Born in Montreal, Nadia Myre is a First Nations artist who employs collaborative processes as a strategy for engaging in conversations about identity, resilience and politics of belonging. From collectively beading over the 56 pages of the Indian Act with more than 230 participants – replacing the words with strings of red and white seed beads, to the Scar Project (2005-2013) in which over 1400 people have sewn their emotional, physical, or spiritual scars onto canvas, Nadia Myre’s multi-disciplinary practice has been inspired by participant involvement as well as recurring themes of longing and loss, identity and language.
Recent accomplishments include an artist-in-residency at the McCord Museum culminating in her exhibition Decolonial Gestures or Doing it Wrong? Refaire le chemin (2016), winning the 2014 Sobey Art Award, and commissions for new work: Oraison/Orison (galerie Oboro, Montreal, 2014), Formes et Paroles (Musée Dapper, Senegal, 2014), and Sakahàn (National Gallery of Canada, Ottawa, 2013).
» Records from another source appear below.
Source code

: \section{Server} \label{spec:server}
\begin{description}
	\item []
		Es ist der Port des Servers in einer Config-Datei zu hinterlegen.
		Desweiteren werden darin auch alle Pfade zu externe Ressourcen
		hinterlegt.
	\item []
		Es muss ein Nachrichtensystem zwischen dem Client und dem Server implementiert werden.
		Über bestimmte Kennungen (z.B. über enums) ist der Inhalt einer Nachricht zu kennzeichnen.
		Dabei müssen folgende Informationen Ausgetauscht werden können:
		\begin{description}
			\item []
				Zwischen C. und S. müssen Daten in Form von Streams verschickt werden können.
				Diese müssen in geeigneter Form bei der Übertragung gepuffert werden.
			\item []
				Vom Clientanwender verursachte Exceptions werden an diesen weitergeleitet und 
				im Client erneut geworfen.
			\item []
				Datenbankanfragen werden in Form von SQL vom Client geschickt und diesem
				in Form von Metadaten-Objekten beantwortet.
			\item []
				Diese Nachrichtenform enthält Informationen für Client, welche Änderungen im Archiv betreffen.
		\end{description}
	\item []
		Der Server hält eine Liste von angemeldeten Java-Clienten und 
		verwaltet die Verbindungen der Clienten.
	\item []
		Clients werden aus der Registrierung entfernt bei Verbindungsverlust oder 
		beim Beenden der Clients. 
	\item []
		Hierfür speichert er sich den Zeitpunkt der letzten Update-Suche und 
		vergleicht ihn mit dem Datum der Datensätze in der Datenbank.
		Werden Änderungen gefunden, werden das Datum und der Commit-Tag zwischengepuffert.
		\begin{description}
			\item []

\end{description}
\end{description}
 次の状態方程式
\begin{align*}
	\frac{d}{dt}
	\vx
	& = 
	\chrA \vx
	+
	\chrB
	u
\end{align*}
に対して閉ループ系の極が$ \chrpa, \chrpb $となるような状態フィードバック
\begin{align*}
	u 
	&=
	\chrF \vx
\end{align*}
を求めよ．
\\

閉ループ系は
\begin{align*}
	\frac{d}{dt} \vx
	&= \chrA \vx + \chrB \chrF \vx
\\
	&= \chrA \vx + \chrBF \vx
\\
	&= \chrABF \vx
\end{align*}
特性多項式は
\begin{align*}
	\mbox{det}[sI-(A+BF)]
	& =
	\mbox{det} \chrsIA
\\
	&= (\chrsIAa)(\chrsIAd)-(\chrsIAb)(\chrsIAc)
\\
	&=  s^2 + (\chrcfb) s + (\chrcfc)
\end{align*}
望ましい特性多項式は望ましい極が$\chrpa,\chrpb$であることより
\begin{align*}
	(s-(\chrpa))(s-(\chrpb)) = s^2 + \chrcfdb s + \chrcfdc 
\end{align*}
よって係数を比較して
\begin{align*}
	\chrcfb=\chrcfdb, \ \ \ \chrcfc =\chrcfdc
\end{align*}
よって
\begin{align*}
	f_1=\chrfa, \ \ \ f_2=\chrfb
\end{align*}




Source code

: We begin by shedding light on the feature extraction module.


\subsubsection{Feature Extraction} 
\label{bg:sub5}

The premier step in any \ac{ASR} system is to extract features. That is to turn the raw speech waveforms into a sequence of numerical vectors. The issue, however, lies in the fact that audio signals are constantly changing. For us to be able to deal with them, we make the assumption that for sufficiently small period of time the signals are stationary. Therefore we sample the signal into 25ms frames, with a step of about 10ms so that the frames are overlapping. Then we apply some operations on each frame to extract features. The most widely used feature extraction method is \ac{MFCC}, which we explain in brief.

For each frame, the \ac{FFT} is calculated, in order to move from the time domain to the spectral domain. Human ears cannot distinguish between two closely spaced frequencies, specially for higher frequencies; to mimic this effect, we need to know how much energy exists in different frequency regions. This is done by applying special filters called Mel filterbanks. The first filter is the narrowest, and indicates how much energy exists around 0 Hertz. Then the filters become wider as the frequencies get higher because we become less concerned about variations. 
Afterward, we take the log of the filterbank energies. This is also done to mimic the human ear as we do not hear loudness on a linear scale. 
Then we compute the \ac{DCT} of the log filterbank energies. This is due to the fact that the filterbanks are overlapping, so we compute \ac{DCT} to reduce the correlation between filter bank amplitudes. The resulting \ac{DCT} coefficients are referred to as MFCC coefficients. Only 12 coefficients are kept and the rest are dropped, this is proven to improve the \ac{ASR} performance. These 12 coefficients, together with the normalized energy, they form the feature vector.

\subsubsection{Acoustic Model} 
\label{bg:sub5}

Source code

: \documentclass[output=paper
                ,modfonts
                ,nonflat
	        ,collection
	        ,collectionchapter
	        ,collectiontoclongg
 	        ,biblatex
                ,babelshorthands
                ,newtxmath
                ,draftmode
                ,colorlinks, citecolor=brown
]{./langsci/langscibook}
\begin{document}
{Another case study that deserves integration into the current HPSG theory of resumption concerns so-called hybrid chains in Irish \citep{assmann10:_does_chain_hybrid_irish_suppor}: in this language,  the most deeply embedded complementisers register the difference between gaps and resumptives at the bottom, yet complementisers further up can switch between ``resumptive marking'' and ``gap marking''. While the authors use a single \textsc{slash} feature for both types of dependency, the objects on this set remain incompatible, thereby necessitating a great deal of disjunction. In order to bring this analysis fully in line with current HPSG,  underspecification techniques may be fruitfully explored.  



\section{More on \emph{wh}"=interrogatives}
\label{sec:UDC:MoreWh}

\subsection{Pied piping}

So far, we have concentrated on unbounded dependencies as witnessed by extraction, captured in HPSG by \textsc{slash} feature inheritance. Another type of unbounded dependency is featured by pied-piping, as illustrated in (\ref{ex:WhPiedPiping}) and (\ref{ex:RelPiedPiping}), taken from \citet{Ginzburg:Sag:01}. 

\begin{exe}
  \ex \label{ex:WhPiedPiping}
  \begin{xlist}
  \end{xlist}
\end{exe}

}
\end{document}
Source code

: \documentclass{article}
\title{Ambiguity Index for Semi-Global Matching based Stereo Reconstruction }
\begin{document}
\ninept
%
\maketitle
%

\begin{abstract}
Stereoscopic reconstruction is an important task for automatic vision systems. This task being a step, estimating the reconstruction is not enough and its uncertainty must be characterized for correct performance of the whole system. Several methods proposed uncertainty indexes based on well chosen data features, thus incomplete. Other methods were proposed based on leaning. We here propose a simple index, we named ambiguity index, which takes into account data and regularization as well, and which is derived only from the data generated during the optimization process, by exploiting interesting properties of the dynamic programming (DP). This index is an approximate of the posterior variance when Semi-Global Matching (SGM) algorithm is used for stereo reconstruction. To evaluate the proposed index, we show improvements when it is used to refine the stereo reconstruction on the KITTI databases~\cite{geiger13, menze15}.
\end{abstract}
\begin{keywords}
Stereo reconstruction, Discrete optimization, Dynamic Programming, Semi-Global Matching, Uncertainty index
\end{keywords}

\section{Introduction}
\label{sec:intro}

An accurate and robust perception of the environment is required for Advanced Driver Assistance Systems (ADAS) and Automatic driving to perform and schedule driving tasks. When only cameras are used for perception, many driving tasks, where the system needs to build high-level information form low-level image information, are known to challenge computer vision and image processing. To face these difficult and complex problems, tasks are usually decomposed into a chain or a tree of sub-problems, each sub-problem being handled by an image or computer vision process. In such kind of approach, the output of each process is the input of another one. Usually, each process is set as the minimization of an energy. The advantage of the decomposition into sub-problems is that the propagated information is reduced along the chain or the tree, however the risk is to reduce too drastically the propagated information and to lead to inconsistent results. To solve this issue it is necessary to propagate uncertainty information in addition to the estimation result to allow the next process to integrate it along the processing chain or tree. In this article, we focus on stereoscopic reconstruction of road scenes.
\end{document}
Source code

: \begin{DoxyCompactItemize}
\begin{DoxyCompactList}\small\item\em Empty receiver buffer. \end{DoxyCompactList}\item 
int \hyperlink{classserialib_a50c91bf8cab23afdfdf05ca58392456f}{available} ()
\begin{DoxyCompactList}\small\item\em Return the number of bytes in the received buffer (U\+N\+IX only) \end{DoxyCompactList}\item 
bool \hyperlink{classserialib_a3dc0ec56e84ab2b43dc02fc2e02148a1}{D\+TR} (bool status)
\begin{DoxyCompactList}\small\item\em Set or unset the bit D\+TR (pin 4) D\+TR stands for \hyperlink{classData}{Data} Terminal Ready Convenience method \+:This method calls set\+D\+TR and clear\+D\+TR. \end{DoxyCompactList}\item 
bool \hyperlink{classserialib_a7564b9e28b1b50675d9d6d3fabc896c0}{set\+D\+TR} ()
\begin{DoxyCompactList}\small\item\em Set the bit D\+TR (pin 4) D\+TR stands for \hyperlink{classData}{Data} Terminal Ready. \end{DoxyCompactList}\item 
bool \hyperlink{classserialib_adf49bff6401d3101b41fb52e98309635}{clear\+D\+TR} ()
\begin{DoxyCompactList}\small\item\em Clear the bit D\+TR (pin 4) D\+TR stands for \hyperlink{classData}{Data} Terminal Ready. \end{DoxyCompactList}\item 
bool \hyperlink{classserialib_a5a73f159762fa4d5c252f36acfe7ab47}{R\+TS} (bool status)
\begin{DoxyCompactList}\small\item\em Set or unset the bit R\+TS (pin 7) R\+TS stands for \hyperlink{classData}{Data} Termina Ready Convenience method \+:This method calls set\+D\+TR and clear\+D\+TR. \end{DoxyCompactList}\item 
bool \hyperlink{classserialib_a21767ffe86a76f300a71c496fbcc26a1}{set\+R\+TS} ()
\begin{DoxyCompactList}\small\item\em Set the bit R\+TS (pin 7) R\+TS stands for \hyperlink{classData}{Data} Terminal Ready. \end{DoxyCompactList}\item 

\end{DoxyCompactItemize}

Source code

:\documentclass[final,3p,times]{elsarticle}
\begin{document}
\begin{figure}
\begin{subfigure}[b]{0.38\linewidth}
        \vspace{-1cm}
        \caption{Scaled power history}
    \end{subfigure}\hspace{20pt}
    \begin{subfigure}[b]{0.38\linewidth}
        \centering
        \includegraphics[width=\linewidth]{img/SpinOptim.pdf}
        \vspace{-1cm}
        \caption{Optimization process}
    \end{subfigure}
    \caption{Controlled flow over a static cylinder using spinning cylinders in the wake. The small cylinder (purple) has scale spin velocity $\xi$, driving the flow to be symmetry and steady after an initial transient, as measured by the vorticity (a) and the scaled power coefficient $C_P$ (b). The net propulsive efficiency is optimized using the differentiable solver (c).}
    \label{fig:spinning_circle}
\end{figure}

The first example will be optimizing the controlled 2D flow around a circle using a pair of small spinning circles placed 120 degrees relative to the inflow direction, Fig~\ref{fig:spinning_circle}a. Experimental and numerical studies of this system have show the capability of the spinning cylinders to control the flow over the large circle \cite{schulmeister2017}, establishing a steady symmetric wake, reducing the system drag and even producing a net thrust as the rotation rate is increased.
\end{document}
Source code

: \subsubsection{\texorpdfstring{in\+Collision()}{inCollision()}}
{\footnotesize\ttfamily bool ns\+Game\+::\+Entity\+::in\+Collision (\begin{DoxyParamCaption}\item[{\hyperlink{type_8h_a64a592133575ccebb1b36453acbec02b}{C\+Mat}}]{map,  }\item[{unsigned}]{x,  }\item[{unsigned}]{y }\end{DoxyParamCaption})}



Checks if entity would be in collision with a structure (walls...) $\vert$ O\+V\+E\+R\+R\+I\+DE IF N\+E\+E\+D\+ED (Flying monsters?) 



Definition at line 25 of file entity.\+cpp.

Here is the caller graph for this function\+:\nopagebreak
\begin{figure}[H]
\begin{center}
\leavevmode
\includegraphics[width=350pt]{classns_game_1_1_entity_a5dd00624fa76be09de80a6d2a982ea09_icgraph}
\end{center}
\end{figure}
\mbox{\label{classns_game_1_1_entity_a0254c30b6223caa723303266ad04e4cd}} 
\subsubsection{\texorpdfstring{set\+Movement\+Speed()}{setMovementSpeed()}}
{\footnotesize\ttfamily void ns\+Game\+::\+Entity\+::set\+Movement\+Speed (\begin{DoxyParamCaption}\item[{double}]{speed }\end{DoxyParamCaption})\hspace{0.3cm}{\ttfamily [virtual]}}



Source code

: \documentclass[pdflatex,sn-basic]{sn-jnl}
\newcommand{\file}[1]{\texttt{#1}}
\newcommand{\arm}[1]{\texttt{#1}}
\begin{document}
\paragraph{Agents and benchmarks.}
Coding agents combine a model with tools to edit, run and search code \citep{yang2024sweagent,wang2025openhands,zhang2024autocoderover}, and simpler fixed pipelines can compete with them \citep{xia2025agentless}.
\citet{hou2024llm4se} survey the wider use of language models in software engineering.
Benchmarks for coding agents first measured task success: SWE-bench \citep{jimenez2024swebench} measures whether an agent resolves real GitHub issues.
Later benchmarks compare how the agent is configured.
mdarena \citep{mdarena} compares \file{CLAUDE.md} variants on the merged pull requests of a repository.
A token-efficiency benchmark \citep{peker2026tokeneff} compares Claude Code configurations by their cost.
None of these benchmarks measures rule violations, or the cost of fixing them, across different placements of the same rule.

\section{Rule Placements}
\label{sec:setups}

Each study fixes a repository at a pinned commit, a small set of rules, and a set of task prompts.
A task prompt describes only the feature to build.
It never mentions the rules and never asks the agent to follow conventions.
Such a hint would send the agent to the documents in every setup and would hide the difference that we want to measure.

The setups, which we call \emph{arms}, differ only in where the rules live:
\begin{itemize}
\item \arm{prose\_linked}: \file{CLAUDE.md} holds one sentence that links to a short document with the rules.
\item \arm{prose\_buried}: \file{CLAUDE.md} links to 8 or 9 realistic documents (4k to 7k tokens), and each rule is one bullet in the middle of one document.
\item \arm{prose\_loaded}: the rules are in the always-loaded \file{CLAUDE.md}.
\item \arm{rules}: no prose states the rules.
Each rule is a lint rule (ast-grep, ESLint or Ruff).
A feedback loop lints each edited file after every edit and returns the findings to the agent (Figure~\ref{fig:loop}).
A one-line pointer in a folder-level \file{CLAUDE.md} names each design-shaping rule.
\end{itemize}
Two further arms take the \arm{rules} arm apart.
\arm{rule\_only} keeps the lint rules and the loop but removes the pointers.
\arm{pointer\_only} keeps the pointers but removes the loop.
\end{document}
As well as having participated in international biennales (Shanghai 2014, Sydney 2012, and Montreal 2011), Myre’s work has featured in prominent group exhibitions such as Water Diary (FRAC Haute-Normandie, Sotteville-lès-Rouen, FR), Changing Hands 3 (Museum of Art and Design, New York, NY), Pour une république des rêves (CRAC Alsace – Centre Rhénan d’Art Contemporain, Altkirch, FR), Time, Le temps du dessin (Ensemble Poirel, Nancy, France), Vantage Point (National Museum of American Indian National Mall, Washington, DC), It Is What It Is (National Gallery of Canada), and Femmes Artistes. L’éclatement des frontières 1965-2000 (Musée national des beaux-arts du Québec, QC).